(Reuters, 26.Jan.2021) — Venezuelan state oil company PDVSA’s inventories of its main export crude grade dipped this week to their lowest levels since late November, internal company documents seen by Reuters showed.
Merey 16 stocks at the country’s main oil terminal, the Jose port, fell to 4.85 million barrels as of Jan. 25, down from 9 million barrels on Dec. 21. The drop came as exports by Petroleos de Venezuela (PDVSA) and its joint ventures rise despite U.S. sanctions on the company, as little-known firms have replaced traditional buyers.
High inventories at Jose have consistently been a constraint on PDVSA’s crude output since the sanctions were imposed in January 2019, often forcing the company to shut blending and upgrading activities at plants near the terminal as well as crude extraction further upstream.
The decline in stocks this month has allowed PDVSA to boost oil blending and upgrading – necessary to convert extra-heavy crude from the Orinoco belt into exportable grades – to 247,000 barrels per day (bpd) on Jan. 25 and 276,000 bpd on Jan. 21, the documents showed.
Those were the highest levels since October, with both the Petrosinovensa blending facility, part of a joint venture with China National Petroleum Corp, and the Petropiar upgrader, part of a joint venture with Chevron Corp operating normally.
PDVSA did not reply to a request for comment.

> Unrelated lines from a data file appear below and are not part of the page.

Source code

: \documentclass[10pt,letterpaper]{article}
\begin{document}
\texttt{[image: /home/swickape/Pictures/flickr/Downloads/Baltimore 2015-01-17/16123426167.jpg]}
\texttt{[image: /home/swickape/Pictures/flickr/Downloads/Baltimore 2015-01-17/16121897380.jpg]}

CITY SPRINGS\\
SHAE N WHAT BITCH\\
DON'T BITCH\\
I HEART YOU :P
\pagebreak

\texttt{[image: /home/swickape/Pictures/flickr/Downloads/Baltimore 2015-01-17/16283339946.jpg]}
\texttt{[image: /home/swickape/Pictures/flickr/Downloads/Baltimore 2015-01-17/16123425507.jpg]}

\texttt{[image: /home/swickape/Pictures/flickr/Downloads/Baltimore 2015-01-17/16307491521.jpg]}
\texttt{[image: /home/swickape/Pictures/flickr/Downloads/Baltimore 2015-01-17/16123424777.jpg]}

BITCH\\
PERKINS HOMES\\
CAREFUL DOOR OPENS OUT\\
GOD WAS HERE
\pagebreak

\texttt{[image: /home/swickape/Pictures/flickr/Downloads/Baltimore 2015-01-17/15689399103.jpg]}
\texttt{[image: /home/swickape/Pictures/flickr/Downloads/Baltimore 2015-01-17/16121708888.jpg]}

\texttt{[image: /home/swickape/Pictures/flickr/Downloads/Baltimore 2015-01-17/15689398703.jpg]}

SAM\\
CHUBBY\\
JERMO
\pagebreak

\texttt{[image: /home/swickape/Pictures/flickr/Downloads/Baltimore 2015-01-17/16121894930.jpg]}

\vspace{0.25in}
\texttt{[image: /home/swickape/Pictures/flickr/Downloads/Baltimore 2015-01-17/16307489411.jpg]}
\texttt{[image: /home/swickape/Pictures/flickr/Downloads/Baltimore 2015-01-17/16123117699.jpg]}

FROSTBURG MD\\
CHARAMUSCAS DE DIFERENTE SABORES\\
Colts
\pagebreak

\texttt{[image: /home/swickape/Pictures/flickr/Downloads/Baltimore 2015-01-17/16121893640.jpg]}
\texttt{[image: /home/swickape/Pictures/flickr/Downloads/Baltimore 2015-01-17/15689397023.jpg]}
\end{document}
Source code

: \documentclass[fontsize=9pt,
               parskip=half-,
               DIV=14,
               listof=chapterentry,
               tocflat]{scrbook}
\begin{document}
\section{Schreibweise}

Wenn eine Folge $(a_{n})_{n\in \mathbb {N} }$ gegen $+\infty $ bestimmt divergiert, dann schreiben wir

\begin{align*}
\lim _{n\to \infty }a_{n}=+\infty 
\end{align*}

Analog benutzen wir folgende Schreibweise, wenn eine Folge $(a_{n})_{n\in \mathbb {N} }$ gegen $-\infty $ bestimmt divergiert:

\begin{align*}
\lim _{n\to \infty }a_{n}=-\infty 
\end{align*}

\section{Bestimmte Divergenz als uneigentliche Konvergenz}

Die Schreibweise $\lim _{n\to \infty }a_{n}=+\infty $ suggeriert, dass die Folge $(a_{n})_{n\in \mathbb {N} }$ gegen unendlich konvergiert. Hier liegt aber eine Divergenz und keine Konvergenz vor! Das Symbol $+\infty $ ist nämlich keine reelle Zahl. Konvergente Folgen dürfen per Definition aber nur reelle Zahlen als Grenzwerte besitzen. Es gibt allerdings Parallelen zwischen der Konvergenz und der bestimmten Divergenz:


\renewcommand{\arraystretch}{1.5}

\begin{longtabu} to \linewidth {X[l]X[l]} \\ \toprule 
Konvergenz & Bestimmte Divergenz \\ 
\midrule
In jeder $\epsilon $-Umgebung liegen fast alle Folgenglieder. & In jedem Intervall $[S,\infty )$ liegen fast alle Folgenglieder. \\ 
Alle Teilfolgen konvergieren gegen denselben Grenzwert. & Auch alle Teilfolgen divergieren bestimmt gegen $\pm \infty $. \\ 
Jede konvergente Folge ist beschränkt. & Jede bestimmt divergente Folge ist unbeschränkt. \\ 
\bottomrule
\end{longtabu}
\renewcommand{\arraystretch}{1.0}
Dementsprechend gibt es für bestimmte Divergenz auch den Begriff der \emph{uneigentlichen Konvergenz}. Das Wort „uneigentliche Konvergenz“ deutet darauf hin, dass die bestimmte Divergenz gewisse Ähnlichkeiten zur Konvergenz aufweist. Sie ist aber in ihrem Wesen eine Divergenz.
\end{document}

The cash-strapped company increased crude output in the Orinoco belt, one of the world’s largest oilfields by crude reserves, to 286,000 barrels on Jan. 21, up from 219,000 bpd in early September, separate documents showed.
Still, PDVSA – which had seen crude output collapse well before sanctions after years of underinvestment – has struggled to sustain its operations this month. Over the weekend, it halted output at the 310,00-bpd Cardon refinery, and contained a gas leak near Jose.